The Lego Group has maintained its long-standing policy of avoiding the manufacture of realistic modern weaponry. In a 2010 Lego report, the company stated, "The basic aim is to avoid realistic weapons and military equipment that children may recognize from hot spots around the world and to refrain from showing violent or frightening situations when communicating about LEGO products. At the same time, the purpose is for the LEGO brand not to be associated with issues that glorify conflicts and unethical or harmful behavior".

== Academic research ==
In May 2016, researchers at the University of Canterbury published a report in the scientific journal PLOS One, which concluded that Lego had become "significantly more violent" after the research found that the violence of products highlighted in Lego catalogues had increased by 19 per cent every year from 1978 to 2014. The research also stated that almost 30 per cent of Lego sets included at least one weapon brick.
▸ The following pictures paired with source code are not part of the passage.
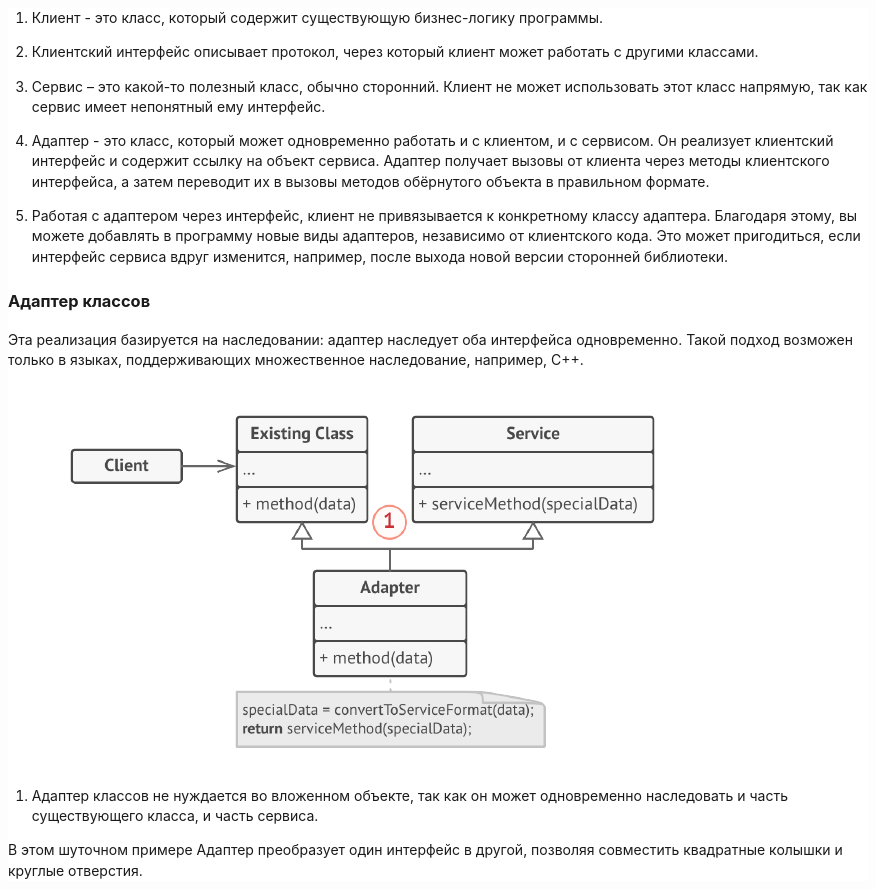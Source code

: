 1. Клиент - это класс, который содержит существующую бизнес-логику
программы.

2. Клиентский интерфейс описывает протокол, через который клиент
может работать с другими классами.

3. Сервис – это какой-то полезный класс, обычно сторонний. Клиент не
может использовать этот класс напрямую, так как сервис имеет
непонятный ему интерфейс.

4. Адаптер - это класс, который может одновременно работать и с
клиентом, и с сервисом. Он реализует клиентский интерфейс и
содержит ссылку на объект сервиса. Адаптер получает вызовы от
клиента через методы клиентского интерфейса, а затем переводит их
в вызовы методов обёрнутого объекта в правильном формате.

5. Работая с адаптером через интерфейс, клиент не привязывается к
конкретному классу адаптера. Благодаря этому, вы можете добавлять
в программу новые виды адаптеров, независимо от клиентского кода.
Это может пригодиться, если интерфейс сервиса вдруг изменится,
например, после выхода новой версии сторонней библиотеки.

### Адаптер классов

Эта реализация базируется на наследовании: адаптер наследует оба
интерфейса одновременно. Такой подход возможен только в языках,
поддерживающих множественное наследование, например, C++.

![Структура](./structural/adapter/structure_2.png)

1. Адаптер классов не нуждается во вложенном объекте, так как он
может одновременно наследовать и часть существующего класса, и
часть сервиса.

В этом шуточном примере Адаптер преобразует один интерфейс в
другой, позволяя совместить квадратные колышки и круглые отверстия.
The researchers used the Bricklink website, which catalogues every part used in every Lego set since 1949 and also examined 1,500 images from Lego catalogues since 1979. On balance, the report also noted, "It is unlikely that the LEGO company is the only toy manufacturer whose products have become increasingly violent; for instance, Oppel has already provided initial evidence that Playmobil has followed a similar trajectory... The question remains, though, why violence has increased so much in general." The research did not assess whether the increase had any influence on violent behaviour in children.

Gary Cross, a professor of history at Pennsylvania State University remarked that Lego's expansion of weaponry in its products was the result of direct competition following a surge in the popularity of action-figure toys in the 1980s and also from video game companies, such as Nintendo and Sega. Lego's toy weapons may have simply been a symptom of the general rise of violence in pop-culture.

After the publication of the University of Canterbury study, The Lego Group stated that it makes a clear distinction between conflict and violence. Amanda Santorum, a brand manager at The Lego Group said, "we do not make products that promote or encourage violence. Weapon-like elements in a Lego set are part of a fantasy/imaginary setting, and not a realistic daily-life scenario."

==Custom-built weapons==
Various custom builders of Lego, entrepreneurs and small companies have attempted to fill the gaps in the company's inventory of Lego weapons, often ignoring the company's ethos regarding Lego guns and modern military equipment. A British teenager named Jack Streat built a series of working Lego guns, including a replica Lee–Enfield bolt-action rifle. He also produced a book titled, LEGO Heavy Weapons. An adult fan of Lego (AFOL) named Will Chapman designed and cast his own non-functional toy guns using constructed aluminium moulds from a CNC mill and injection-molded plastic from melted-down Lego bricks.